肩をすくめるアトラス(第一部) の商品レビュー
アメリカでは聖書の次に読まれているというアインランドですが、なぜか日本での知名度は今ひとつ。私もつい最近知りました。さっそく読んでみようと思い書店に行き、書棚に見つけた本のなんと分厚いこと!! 弁当箱のような大きさに引いてしまい、興味はありつつも読み出せずにいました。そんな折、文...

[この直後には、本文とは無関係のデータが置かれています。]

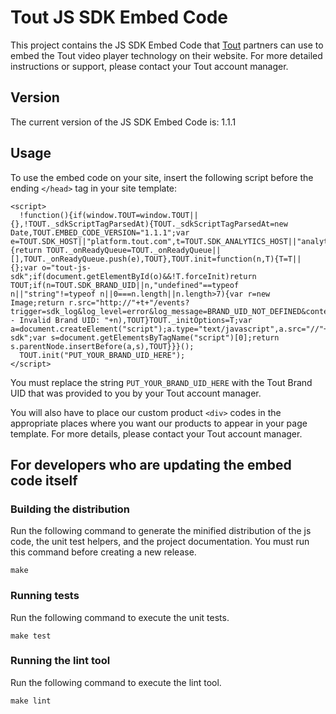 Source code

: <!---
  The README.md file is autogenerated when you run make. Do not
  modify the README.md file directly, instead go into the docs folder
  and modify the README.md.template.
-->
# Tout JS SDK Embed Code

This project contains the JS SDK Embed Code that [Tout](http://www.tout.com)
partners can use to embed the Tout video player technology on their
website. For more detailed instructions or support, please contact 
your Tout account manager. 

## Version
The current version of the JS SDK Embed Code is: 1.1.1

## Usage
To use the embed code on your site, insert the following script before
the ending ```</head>``` tag in your site template:

```
<script>
  !function(){if(window.TOUT=window.TOUT||{},!TOUT._sdkScriptTagParsedAt){TOUT._sdkScriptTagParsedAt=new Date,TOUT.EMBED_CODE_VERSION="1.1.1";var e=TOUT.SDK_HOST||"platform.tout.com",t=TOUT.SDK_ANALYTICS_HOST||"analytics.tout.com";TOUT.onReady=function(e){return TOUT._onReadyQueue=TOUT._onReadyQueue||[],TOUT._onReadyQueue.push(e),TOUT},TOUT.init=function(n,T){T=T||{};var o="tout-js-sdk";if(document.getElementById(o)&&!T.forceInit)return TOUT;if(n=TOUT.SDK_BRAND_UID||n,"undefined"==typeof n||"string"!=typeof n||0===n.length||n.length>7){var r=new Image;return r.src="http://"+t+"/events?trigger=sdk_log&log_level=error&log_message=BRAND_UID_NOT_DEFINED&content_page_url="+encodeURIComponent(window.location.href),console&&console.error&&console.error("TOUT - Invalid Brand UID: "+n),TOUT}TOUT._initOptions=T;var a=document.createElement("script");a.type="text/javascript",a.src="//"+e+"/sdk/v1/"+n+".js",a.id=o,a.className="tout-sdk";var s=document.getElementsByTagName("script")[0];return s.parentNode.insertBefore(a,s),TOUT}}}();
  TOUT.init("PUT_YOUR_BRAND_UID_HERE");
</script>
```

You must replace the string `PUT_YOUR_BRAND_UID_HERE` with the Tout
Brand UID that was provided to you by your Tout account manager.

You will also have to place our custom product ```<div>``` codes in the
appropriate places where you want our products to appear in your page 
template. For more details, please contact your Tout account manager.

## For developers who are updating the embed code itself

### Building the distribution
Run the following command to generate the minified distribution of the
js code, the unit test helpers, and the project documentation. You must 
run this command before creating a new release.

```
make
```

### Running tests
Run the following command to execute the unit tests.

```
make test
```

### Running the lint tool
Run the following command to execute the lint tool.

```
make lint
```
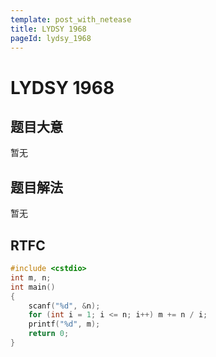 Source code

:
 ```yaml
---
template: post_with_netease
title: LYDSY 1968
pageId: lydsy_1968
---
```


# LYDSY 1968

## 题目大意
暂无

## 题目解法
暂无

## RTFC

```cpp
#include <cstdio>
int m, n;
int main()
{
    scanf("%d", &n);
    for (int i = 1; i <= n; i++) m += n / i;
    printf("%d", m);
    return 0;
}
```
<div id="__comment"></div>
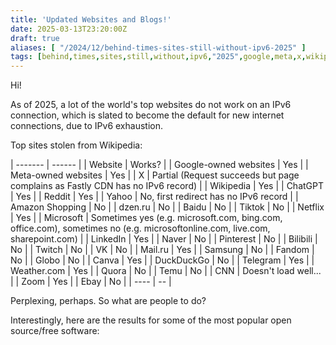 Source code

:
 ```yaml
---
title: 'Updated Websites and Blogs!'
date: 2025-03-13T23:20:00Z
draft: true
aliases: [ "/2024/12/behind-times-sites-still-without-ipv6-2025" ]
tags: [behind,times,sites,still,without,ipv6,"2025",google,meta,x,wikipedia,chatgpt,reddit,yahoo,amazon,dzen,baidu,tiktok,netflix,microsoft,linkedin,naver,pinterest,bilibili,twitch,vk,mail.ru,samsung,fandom,globo,canva,duckduckgo,tetlegram,weather.com,quora,temu,cnn,zoom,ebay,networking]
---
```


Hi!

As of 2025, a lot of the world's top websites do not work on an IPv6 connection, which is slated to become the default for new internet connections, due to IPv6 exhaustion.

Top sites stolen from Wikipedia:

| ------- | ------ |
| Website | Works? |
| Google-owned websites  | Yes |
| Meta-owned websites | Yes |
| X | Partial (Request succeeds but page complains as Fastly CDN has no IPv6 record) |
| Wikipedia | Yes |
| ChatGPT | Yes |
| Reddit | Yes |
| Yahoo | No, first redirect has no IPv6 record |
| Amazon Shopping | No |
| dzen.ru | No |
| Baidu | No |
| Tiktok | No |
| Netflix | Yes |
| Microsoft | Sometimes yes (e.g. microsoft.com, bing.com, office.com), sometimes no (e.g. microsoftonline.com, live.com, sharepoint.com) |
| LinkedIn | Yes |
| Naver | No |
| Pinterest | No |
| Bilibili | No |
| Twitch | No |
| VK | No |
| Mail.ru | Yes |
| Samsung | No |
| Fandom | No |
| Globo | No |
| Canva | Yes |
| DuckDuckGo | No |
| Telegram | Yes |
| Weather.com | Yes |
| Quora | No |
| Temu | No |
| CNN | Doesn't load well... |
| Zoom | Yes |
| Ebay | No |
| ---- | -- |

Perplexing, perhaps. So what are people to do?

Interestingly, here are the results for some of the most popular open source/free software:

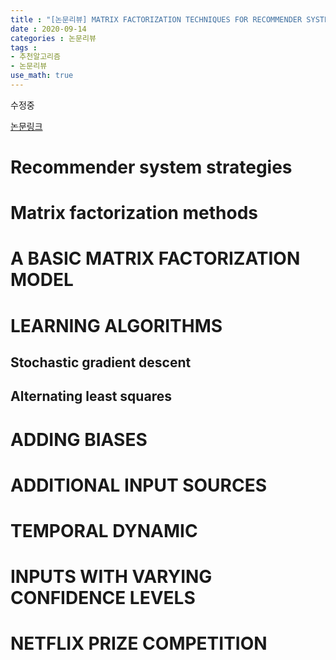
 ```yaml
---
title : "[논문리뷰] MATRIX FACTORIZATION TECHNIQUES FOR RECOMMENDER SYSTEMS "
date : 2020-09-14
categories : 논문리뷰
tags :
- 추천알고리즘
- 논문리뷰
use_math: true
---
```


수정중

[논문링크](https://www.inf.unibz.it/~ricci/ISR/papers/ieeecomputer.pdf)


# Recommender system strategies

# Matrix factorization methods

# A BASIC MATRIX FACTORIZATION MODEL

# LEARNING ALGORITHMS

## Stochastic gradient descent 
## Alternating least squares

# ADDING BIASES

# ADDITIONAL INPUT SOURCES

# TEMPORAL DYNAMIC

# INPUTS WITH VARYING CONFIDENCE LEVELS

# NETFLIX PRIZE COMPETITION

アメリカでは聖書の次に読まれているというアインランドですが、なぜか日本での知名度は今ひとつ。私もつい最近知りました。さっそく読んでみようと思い書店に行き、書棚に見つけた本のなんと分厚いこと!! 弁当箱のような大きさに引いてしまい、興味はありつつも読み出せずにいました。そんな折、文庫での再出版。電車の中でも読めるようになったのを機に読み始めました。 読みやすくなったとはいえ全三巻、それぞれ550ページ、594ページ、768ページという大著、文字のポイントも通常の文庫本より小さめで、読み切るには相当の時間が必要です。また、アインランドの哲学を主人公のセリフとして話させているため、文章も難解で理解するためには相当の集中力と忍耐力も必要です。特に、第三部の第七章は相当腰を据えて読む必要があります。私はすべて読み終わるのに三週間を要しました。 読み切った感想ですが・・・この本は必読の書であり、まさに今こそ読むべき本であると思います。 彼女の思想はいわゆるリバタリアンや新自由主義の精神的支柱になったと言われています。事実、そういう陣営の主要人物の多くが、アインランドからの影響を語っています。ただ、彼女は明確にリバタリアンを否定していますし、無政府主義も否定しています。彼女のメッセージはいわゆるレッセフェールではなく、『出る杭を打つな』であり、すぐれた才能を持った人物たちの創造性を最大限活かすことが人類全体の幸福につながるのだということを訴えているように私には思えます。それにしても、その度合いが極端すぎる印象を受けるのは、彼女の故郷であるロシアが共産主義化していく過程を見届けた影響もあるのではないでしょうか。 ただ、この小説が書かれていた頃は、まだまだ世界全体が発展途上であり、能力や志を持っていた人たちの多くがその才能を発揮したのは、社会のインフラ整備など、社会全体が大きな恩恵を被る分野においてでした。たとえ、『実業家』や『産業資本家』が利己的にしか行動しなかったとしても、彼らの目的と社会全体の利益が一致する時代でした。 さて、現代はどうでしょう。能力、才覚を持った人間たちの多くが向かうのはマネー資本主義。実物の紙幣や硬貨すら動かない、電脳空間のみでのやり取り。物質的なものは何も生み出さず、いわゆるトリクルダウンも生まない、勝者のみが潤う、まさに1%-99%の世界。この現状を見て、アインランドはどう思うのか、非常に興味があります。 何にしても、賛否が大きく分かれる書籍であることは間違いありません。日本での知名度が低いのは、いわゆる『日本的』な感覚からは受け入れることが難しい思想なのでしょう。ですが、この機会にぜひ一読されることをおすすめします。